◆ TASK GOAL ◆
Restate word for word the lines from the one containing "TODO: incorporate gene" through the end of the listing below, with both ends included.

==== DATASET EXCERPTS ====

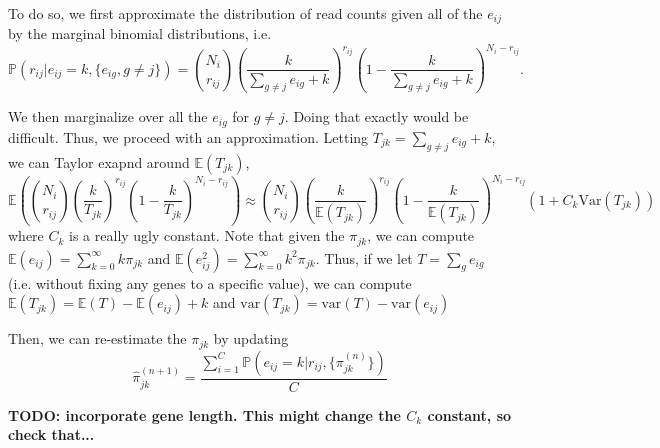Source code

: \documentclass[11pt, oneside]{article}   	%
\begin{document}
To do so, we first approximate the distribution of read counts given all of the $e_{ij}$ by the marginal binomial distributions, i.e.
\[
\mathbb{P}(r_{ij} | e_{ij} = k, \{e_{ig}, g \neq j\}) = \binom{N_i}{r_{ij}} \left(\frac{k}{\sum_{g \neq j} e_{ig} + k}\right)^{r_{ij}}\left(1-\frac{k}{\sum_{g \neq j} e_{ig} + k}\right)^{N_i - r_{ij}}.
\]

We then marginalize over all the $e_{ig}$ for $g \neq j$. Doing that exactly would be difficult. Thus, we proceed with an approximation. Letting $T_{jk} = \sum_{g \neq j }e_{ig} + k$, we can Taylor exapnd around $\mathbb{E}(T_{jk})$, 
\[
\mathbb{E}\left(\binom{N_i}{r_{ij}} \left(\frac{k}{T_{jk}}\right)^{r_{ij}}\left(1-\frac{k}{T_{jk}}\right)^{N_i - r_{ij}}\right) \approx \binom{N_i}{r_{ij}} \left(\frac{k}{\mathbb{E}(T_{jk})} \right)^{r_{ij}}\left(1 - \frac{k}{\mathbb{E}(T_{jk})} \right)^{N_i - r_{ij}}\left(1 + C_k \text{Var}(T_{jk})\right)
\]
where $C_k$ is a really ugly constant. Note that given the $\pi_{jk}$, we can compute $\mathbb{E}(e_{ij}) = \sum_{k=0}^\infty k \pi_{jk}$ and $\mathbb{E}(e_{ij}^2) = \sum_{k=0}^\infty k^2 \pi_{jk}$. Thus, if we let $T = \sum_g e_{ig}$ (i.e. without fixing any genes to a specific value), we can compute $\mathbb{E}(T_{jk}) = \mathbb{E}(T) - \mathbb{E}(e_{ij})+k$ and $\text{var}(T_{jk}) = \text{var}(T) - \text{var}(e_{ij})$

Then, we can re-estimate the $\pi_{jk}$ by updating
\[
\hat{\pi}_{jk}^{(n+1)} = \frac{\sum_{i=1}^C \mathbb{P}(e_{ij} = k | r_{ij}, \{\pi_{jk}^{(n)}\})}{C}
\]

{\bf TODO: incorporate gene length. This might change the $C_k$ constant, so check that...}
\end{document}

====

◆ ANSWER SECTION ◆
{\bf TODO: incorporate gene length. This might change the $C_k$ constant, so check that...}
\end{document}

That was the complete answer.